| Task to carry out |
What is needed is an exact copy of every entry below, with the pictures left out.

| Records for processing |
=== Begin Enclosure ===

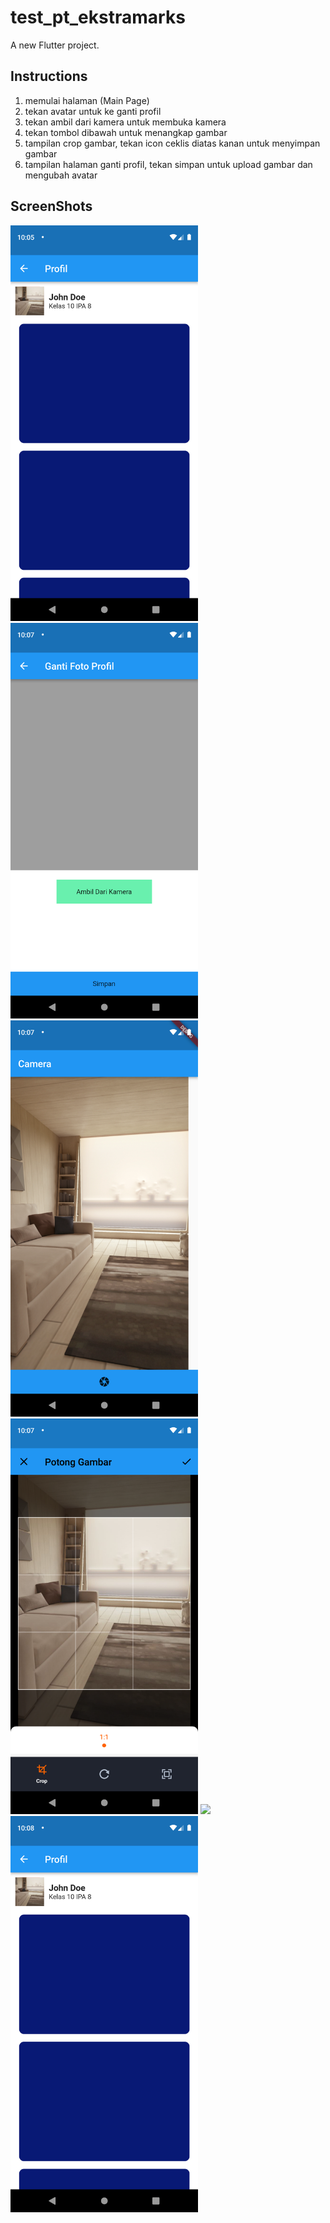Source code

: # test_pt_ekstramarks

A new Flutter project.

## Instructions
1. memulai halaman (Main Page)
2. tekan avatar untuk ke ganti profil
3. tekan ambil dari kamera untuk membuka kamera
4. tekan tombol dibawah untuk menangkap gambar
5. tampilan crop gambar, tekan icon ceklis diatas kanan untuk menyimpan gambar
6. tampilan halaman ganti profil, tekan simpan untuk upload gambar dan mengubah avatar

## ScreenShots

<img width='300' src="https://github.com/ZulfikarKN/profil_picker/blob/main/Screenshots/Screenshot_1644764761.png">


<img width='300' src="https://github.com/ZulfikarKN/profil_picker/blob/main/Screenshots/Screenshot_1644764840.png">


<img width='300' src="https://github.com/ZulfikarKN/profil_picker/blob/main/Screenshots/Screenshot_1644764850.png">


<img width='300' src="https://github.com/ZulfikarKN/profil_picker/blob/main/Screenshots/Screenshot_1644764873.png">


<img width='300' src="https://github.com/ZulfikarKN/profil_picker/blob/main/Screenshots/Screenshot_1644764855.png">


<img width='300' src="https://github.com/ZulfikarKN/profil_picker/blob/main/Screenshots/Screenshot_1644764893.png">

=== End Enclosure ===

| Result below |
Source code

: # test_pt_ekstramarks

A new Flutter project.

## Instructions
1. memulai halaman (Main Page)
2. tekan avatar untuk ke ganti profil
3. tekan ambil dari kamera untuk membuka kamera
4. tekan tombol dibawah untuk menangkap gambar
5. tampilan crop gambar, tekan icon ceklis diatas kanan untuk menyimpan gambar
6. tampilan halaman ganti profil, tekan simpan untuk upload gambar dan mengubah avatar

## ScreenShots

<img width='300' src="https://github.com/ZulfikarKN/profil_picker/blob/main/Screenshots/Screenshot_1644764761.png">


<img width='300' src="https://github.com/ZulfikarKN/profil_picker/blob/main/Screenshots/Screenshot_1644764840.png">


<img width='300' src="https://github.com/ZulfikarKN/profil_picker/blob/main/Screenshots/Screenshot_1644764850.png">


<img width='300' src="https://github.com/ZulfikarKN/profil_picker/blob/main/Screenshots/Screenshot_1644764873.png">


<img width='300' src="https://github.com/ZulfikarKN/profil_picker/blob/main/Screenshots/Screenshot_1644764855.png">


<img width='300' src="https://github.com/ZulfikarKN/profil_picker/blob/main/Screenshots/Screenshot_1644764893.png">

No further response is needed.